In truth, it was not altogether a mistake to call them by that name. Without denying to psychology, any more than to metaphysics, the right to make itself into an independent science, we believe that each of these two sciences should set problems to the other and can, in a measure, help it to solve them. How should it be otherwise, if psychology has for its object the study of the human mind working for practical utility, and if metaphysics is but this same mind striving to transcend the conditions of useful action and to come back to itself as to a pure creative energy? Many problems, which appear foreign to each other as long as we are bound by the letter of the terms in which these two sciences state them, are seen to be very near akin, and to be able to solve each other when we thus penetrate into their inner meaning.

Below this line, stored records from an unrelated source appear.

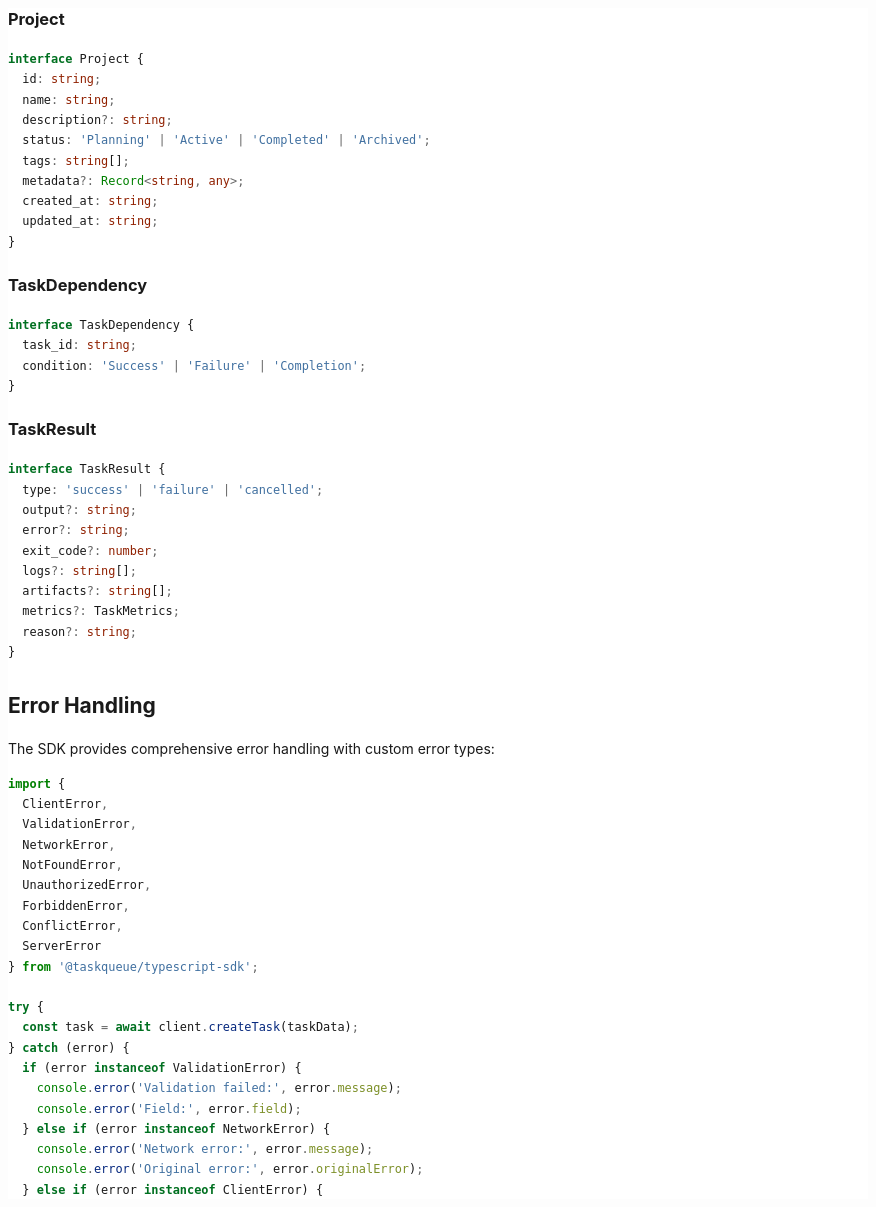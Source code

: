 
### Project

```typescript
interface Project {
  id: string;
  name: string;
  description?: string;
  status: 'Planning' | 'Active' | 'Completed' | 'Archived';
  tags: string[];
  metadata?: Record<string, any>;
  created_at: string;
  updated_at: string;
}
```

### TaskDependency

```typescript
interface TaskDependency {
  task_id: string;
  condition: 'Success' | 'Failure' | 'Completion';
}
```

### TaskResult

```typescript
interface TaskResult {
  type: 'success' | 'failure' | 'cancelled';
  output?: string;
  error?: string;
  exit_code?: number;
  logs?: string[];
  artifacts?: string[];
  metrics?: TaskMetrics;
  reason?: string;
}
```

## Error Handling

The SDK provides comprehensive error handling with custom error types:

```typescript
import { 
  ClientError, 
  ValidationError, 
  NetworkError,
  NotFoundError,
  UnauthorizedError,
  ForbiddenError,
  ConflictError,
  ServerError 
} from '@taskqueue/typescript-sdk';

try {
  const task = await client.createTask(taskData);
} catch (error) {
  if (error instanceof ValidationError) {
    console.error('Validation failed:', error.message);
    console.error('Field:', error.field);
  } else if (error instanceof NetworkError) {
    console.error('Network error:', error.message);
    console.error('Original error:', error.originalError);
  } else if (error instanceof ClientError) {
```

We little thought, at the beginning of our inquiry, that there could be any connection between the analytical study of memory and the question, which is debated between realists and idealists or between mechanists and dynamists, with regard to the existence or the essence of matter. Yet this connection is real, it is even intimate; and, if we take it into account, a cardinal metaphysical problem is carried into the open field of observation, where it may be solved progressively, instead of forever giving rise to fresh disputes of the schools within the closed lists of pure dialectic. The complexity of some parts of the present work is due to the inevitable dovetailing of problems which results from approaching philosophy in such a way. But through this complexity, which is due to the complexity of reality itself, we believe that the reader will find his way if he keeps a fast hold on the two principles which we have used as a clue throughout our own researches. The first is that in psychological analysis we must never forget the utilitarian character of our mental functions, which are essential turned toward action. The second is that the habits formed in action find their way up to the sphere of speculation, where they create fictitious problems, and that metaphysics must begin by dispersing this artificial obscurity.